*Problem details*
Print, without alteration, the lines that extend from the one holding "One of the most" to the final line of the listing below.

*Exercise inputs*
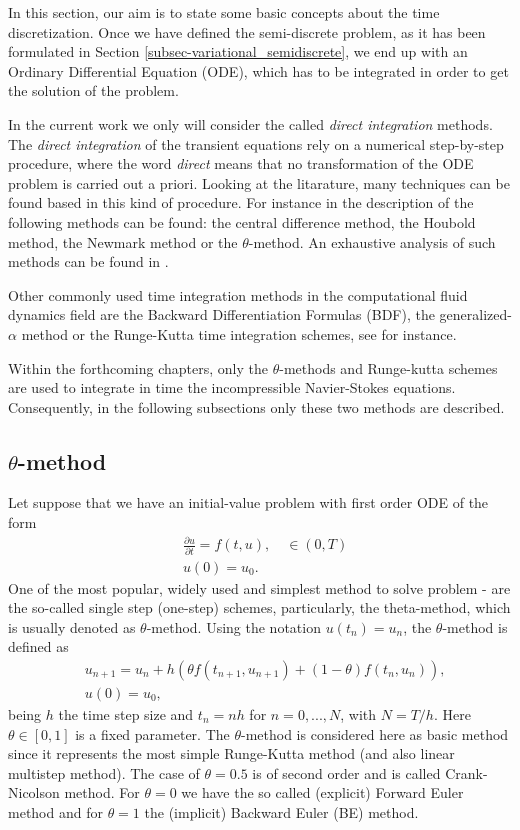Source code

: In this section, our aim is to state some basic concepts about the time discretization. Once we have defined the semi-discrete problem, as it has been formulated in Section \ref{subsec-variational_semidiscrete}, we end up with an Ordinary Differential Equation (ODE), which has to be integrated in order to get the solution of the problem.

In the current work we only will consider the called \textit{direct integration} methods. The \textit{direct integration} of the transient equations rely on a numerical step-by-step procedure, where the word \textit{direct} means that no transformation of the ODE problem is carried out a priori. Looking at the litarature, many techniques can be found based in this kind of procedure. For instance in \cite{Per Klaus-Jürgen Bathe} the description of the following methods can be found: the central difference method, the Houbold method, the Newmark method or the $ \theta $-method. An exhaustive analysis of such methods can be found in \cite{belytscho_hughes}.

Other commonly used time integration methods in the computational fluid dynamics field are the Backward Differentiation Formulas (BDF), the generalized-$ \alpha $ method or the Runge-Kutta time integration schemes, see \cite{brayton_gustavson_1972, jansen_2000, dettmer_peric_2003,hairer} for instance.

Within the forthcoming chapters, only the $ \theta $-methods and Runge-kutta schemes are used to integrate in time the incompressible Navier-Stokes equations. Consequently, in the following subsections only these two methods are described. 

\subsection{$ \theta $-method}
Let suppose that we have an initial-value problem with first order ODE of the form
\begin{align}
\label{eq-C2_time_ODE}
&\frac{\partial u}{\partial t}=f(t,u),\quad\in(0,T)\\
\label{eq-C2_time_ODE_0}
&u(0)=u_0.
\end{align}
One of the most popular, widely used and simplest method to solve problem - are the so-called single step (one-step) schemes, particularly, the theta-method, which is usually denoted as $ \theta $-method. Using the notation $u(t_n) = u_n$, the $ \theta $-method is defined as
\begin{align*}
\label{eq-C2_time_theta_method}
&u_{n+1} = u_n + h (\theta f(t_{n+1}, u_{n+1}) + (1-\theta )f(t_n,u_n)),\\
&u(0) = u_0,
\end{align*}
being $ h $ the time step size and $ t_n = nh $ for $ n=0,...,N $, with $ N=T/h $. Here $ \theta \in [0, 1] $ is a fixed parameter. The $ \theta $-method is considered here as basic method since it represents the most simple Runge-Kutta method (and also linear multistep method). The case of $ \theta=0.5 $ is of second order and is called Crank-Nicolson method. For $ \theta=0 $ we have the so called (explicit) Forward Euler method and for $ \theta=1 $ the (implicit) Backward Euler (BE) method.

*Exercise response*
One of the most popular, widely used and simplest method to solve problem - are the so-called single step (one-step) schemes, particularly, the theta-method, which is usually denoted as $ \theta $-method. Using the notation $u(t_n) = u_n$, the $ \theta $-method is defined as
\begin{align*}
\label{eq-C2_time_theta_method}
&u_{n+1} = u_n + h (\theta f(t_{n+1}, u_{n+1}) + (1-\theta )f(t_n,u_n)),\\
&u(0) = u_0,
\end{align*}
being $ h $ the time step size and $ t_n = nh $ for $ n=0,...,N $, with $ N=T/h $. Here $ \theta \in [0, 1] $ is a fixed parameter. The $ \theta $-method is considered here as basic method since it represents the most simple Runge-Kutta method (and also linear multistep method). The case of $ \theta=0.5 $ is of second order and is called Crank-Nicolson method. For $ \theta=0 $ we have the so called (explicit) Forward Euler method and for $ \theta=1 $ the (implicit) Backward Euler (BE) method.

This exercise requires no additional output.